Dominik kardinál Duka OP 
emeritní arcibiskup pražský

Gruß an den bayrischen Ministerpräsidenten Seehofer

Gruß an den bayrischen Ministerpräsidenten Seehofer

Am 20. Dezember 2010 hat Erzbischof von Prag Msgr. Dominik Duka den bayrischen Ministerpräsidenten Horst Ludwig Seehofer in Erzbischof im Palast des Erzbischofs in Prag begrüsst.

7. November 2011
Ansprachen / Vorlesungen

Sehr vereehrter Herr Ministerpräsident Horst Ludwig Seehofer,

ich darf Sie in der Residenz der Prager Erzbischöfe herzlich bergrüßen.
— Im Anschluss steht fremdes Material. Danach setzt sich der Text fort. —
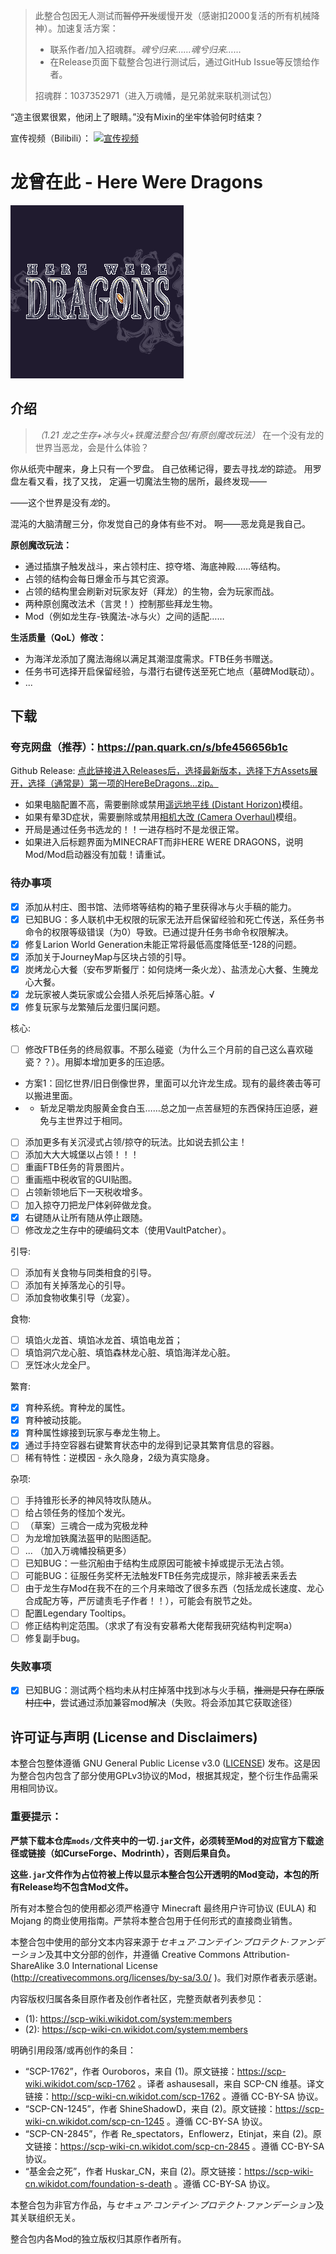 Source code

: > 此整合包因无人测试而~~暂停开发~~缓慢开发（感谢扣2000复活的所有机械降神）。加速复活方案：
> - 联系作者/加入招魂群。*魂兮归来……魂兮归来……*
> - 在Release页面下载整合包进行测试后，通过GitHub Issue等反馈给作者。
>
> 招魂群：1037352971（进入万魂幡，是兄弟就来联机测试包）

“造主很累很累，他闭上了眼睛。”没有Mixin的坐牢体验何时结束？

宣传视频（Bilibili）：
[![宣传视频](https://i1.hdslb.com/bfs/archive/22396dc0e5fe0a9a62bc0e90a67233dfb460000b.jpg)](https://b23.tv/OxcL0Vg)

# 龙曾在此 - Here Were Dragons

![HereWereDragons](PCL/Logo.png)

## 介绍

> *（1.21 龙之生存+冰与火+铁魔法整合包/有原创魔改玩法）*
> 在一个没有龙的世界当恶龙，会是什么体验？

你从纸壳中醒来，身上只有一个罗盘。
自己依稀记得，要去寻找*龙*的踪迹。
用罗盘左看又看，找了又找，
定遍一切魔法生物的居所，最终发现——

——这个世界是没有*龙*的。

混沌的大脑清醒三分，你发觉自己的身体有些不对。
啊——恶龙竟是我自己。

**原创魔改玩法：**
- 通过插旗子触发战斗，来占领村庄、掠夺塔、海底神殿……等结构。
- 占领的结构会每日爆金币与其它资源。
- 占领的结构里会刷新对玩家友好（拜龙）的生物，会为玩家而战。
- 两种原创魔改法术（言灵！）控制那些拜龙生物。
- Mod（例如龙生存-铁魔法-冰与火）之间的适配……
  
**生活质量（QoL）修改：**
- 为海洋龙添加了魔法海绵以满足其潮湿度需求。FTB任务书赠送。
- 任务书可选择开启保留经验，与潜行右键传送至死亡地点（墓碑Mod联动）。
- ...

## 下载
### **夸克网盘（推荐）**：https://pan.quark.cn/s/bfe456656b1c 

Github Release: [点此链接进入Releases后，选择最新版本，选择下方Assets展开，选择（通常是）第一项的HereBeDragons...zip。](https://github.com/JesterRomut/HereBeDragons/releases/latest)


- 如果电脑配置不高，需要删除或禁用[遥远地平线 (Distant Horizon)](mods/DistantHorizons-neoforge-fabric-2.3.2-b-1.21.1.jar)模组。
- 如果有晕3D症状，需要删除或禁用[相机大改 (Camera Overhaul)](mods/CameraOverhaul-v2.0.4-neoforge+mc[1.21.0-1.21.1].jar)模组。
- 开局是通过任务书选龙的！！一进存档时不是龙很正常。
- 如果进入后标题界面为MINECRAFT而非HERE WERE DRAGONS，说明Mod/Mod启动器没有加载！请重试。

### 待办事项
- [x] 添加从村庄、图书馆、法师塔等结构的箱子里获得冰与火手稿的能力。
- [x] 已知BUG：多人联机中无权限的玩家无法开启保留经验和死亡传送，系任务书命令的权限等级错误（为0）导致。已通过提升任务书命令权限解决。
- [x] 修复Larion World Generation未能正常将最低高度降低至-128的问题。
- [x] 添加关于JourneyMap与区块占领的引导。
- [x] 炭烤龙心大餐（安布罗斯餐厅：如何烧烤一条火龙）、盐渍龙心大餐、生腌龙心大餐。
- [x] 龙玩家被人类玩家或公会猎人杀死后掉落心脏。√
- [x] 修复玩家与龙繁殖后龙蛋归属问题。

核心:

- [ ] 修改FTB任务的终局叙事。不那么碰瓷（为什么三个月前的自己这么喜欢碰瓷？？）。用脚本增加更多的压迫感。
- 方案1：回忆世界/旧日倒像世界，里面可以允许龙生成。现有的最终袭击等可以搬进里面。
- - 斩龙足嚼龙肉服黄金食白玉……总之加一点苦昼短的东西保持压迫感，避免与主世界过于相同。
- [ ] 添加更多有关沉浸式占领/掠夺的玩法。比如说去抓公主！
- [ ] 添加大大大城堡以占领！！！
- [ ] 重画FTB任务的背景图片。
- [ ] 重画瓶中税收官的GUI贴图。
- [ ] 占领新领地后下一天税收增多。
- [ ] 加入掠夺刀把龙尸体剁碎做龙食。
- [x] 右键随从让所有随从停止跟随。
- [ ] 修改龙之生存中的硬编码文本（使用VaultPatcher）。

引导:

- [ ] 添加有关食物与同类相食的引导。
- [ ] 添加有关掉落龙心的引导。
- [ ] 添加食物收集引导（龙宴）。

食物:

- [ ] 填馅火龙首、填馅冰龙首、填馅电龙首；
- [ ] 填馅洞穴龙心脏、填馅森林龙心脏、填馅海洋龙心脏。
- [ ] 烹饪冰火龙全尸。

繁育:

- [x] 育种系统。育种龙的属性。
- [x] 育种被动技能。
- [x] 育种属性嫁接到玩家与奉龙生物上。
- [x] 通过手持空容器右键繁育状态中的龙得到记录其繁育信息的容器。
- [ ] 稀有特性：逆模因 - 永久隐身，2级为真实隐身。

杂项:

- [ ] 手持锥形长矛的神风特攻队随从。
- [ ] 给占领任务的怪加个发光。
- [ ] （草案）三魂合一成为究极龙种
- [ ] 为龙增加铁魔法盔甲的贴图适配。
- [ ] ... （加入万魂幡投稿更多）
- [ ] 已知BUG：一些沉船由于结构生成原因可能被卡掉或提示无法占领。
- [ ] 可能BUG：征服任务奖杯无法触发FTB任务完成提示，除非被丢来丢去
- [ ] 由于龙生存Mod在我不在的三个月来暗改了很多东西（包括龙成长速度、龙心合成配方等，严厉谴责毛子作者！！），可能会有脱节之处。
- [ ] 配置Legendary Tooltips。
- [ ] 修正结构判定范围。（求求了有没有安慕希大佬帮我研究结构判定啊a）
- [ ] 修复副手bug。

### 失败事项
- [x] 已知BUG：测试两个档均未从村庄掉落中找到冰与火手稿，~~推测是只存在原版村庄中~~，尝试通过添加兼容mod解决（失败。将会添加其它获取途径）



## 许可证与声明 (License and Disclaimers)

本整合包整体遵循 GNU General Public License v3.0 ([LICENSE](LICENSE)) 发布。这是因为整合包内包含了部分使用GPLv3协议的Mod，根据其规定，整个衍生作品需采用相同协议。

### 重要提示：

**严禁下载本仓库`mods/`文件夹中的一切`.jar`文件，必须转至Mod的对应官方下载途径或链接（如CurseForge、Modrinth），否则后果自负。**

**这些`.jar`文件作为占位符被上传以显示本整合包公开透明的Mod变动，本包的所有Release均不包含Mod文件。**

所有对本整合包的使用都必须严格遵守 Minecraft 最终用户许可协议 (EULA) 和 Mojang 的商业使用指南。严禁将本整合包用于任何形式的直接商业销售。

本整合包中使用的部分文本内容来源于*セキュア·コンテイン·プロテクト·ファンデーション*及其中文分部的创作，并遵循 Creative Commons Attribution-ShareAlike 3.0 International License (http://creativecommons.org/licenses/by-sa/3.0/ )。我们对原作者表示感谢。

内容版权归属各条目原作者及创作者社区，完整贡献者列表参见： 

- (1): https://scp-wiki.wikidot.com/system:members
- (2): https://scp-wiki-cn.wikidot.com/system:members

明确引用段落/或再创作的条目：

- “SCP-1762”，作者 Ouroboros，来自 (1)。原文链接：https://scp-wiki.wikidot.com/scp-1762 。译者 ashausesall，来自 SCP-CN 维基。译文链接：http://scp-wiki-cn.wikidot.com/scp-1762 。遵循 CC-BY-SA 协议。
- “SCP-CN-1245”，作者 ShineShadowD，来自 (2)。原文链接：https://scp-wiki-cn.wikidot.com/scp-cn-1245 。遵循 CC-BY-SA 协议。
- “SCP-CN-2845”，作者 Re_spectators，Enflowerz，Etinjat，来自 (2)。原文链接：https://scp-wiki-cn.wikidot.com/scp-cn-2845 。遵循 CC-BY-SA 协议。
- “基金会之死”，作者 Huskar_CN，来自 (2)。原文链接：https://scp-wiki-cn.wikidot.com/foundation-s-death 。遵循 CC-BY-SA 协议。

本整合包为非官方作品，与*セキュア·コンテイン·プロテクト·ファンデーション*及其关联组织无关。

整合包内各Mod的独立版权归其原作者所有。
Sie kommen aus der Heimat des Heiligen Vaters Benedikt des Sechzehnten, den wir in diesem Haus im September 2009 empfangen durften während der Feierlichkeiten anlässlich des Gedenktages der Geburt unseres heiligen Fürsten Václav/Wenzeslaus. Selbstverständlich wurde dabei auch an die Tatsache erinnert, dass das Christentum und seine Geschichte in unserem Land eng mit Bayern verbunden ist, insbesondere mit Regensburg, wo sich im Jahre 845 vierzehn böhmische Stammesfürsten taufen ließen. Dass ein Bistum in Prag gegründet werden konnte, dessen Geschichte und Erhebung zum Erzbistum die Sankt-Veitskathedrale vergegenwärtigt, die Sie soeben besucht haben, ist der Großzügigkeit des heiligen Bischofs Wolfgang zu verdanken, der begriffen hatte, dass ein selbständiger tschechischer Staat auch eine selbständige kirchliche Verwaltung brauchte.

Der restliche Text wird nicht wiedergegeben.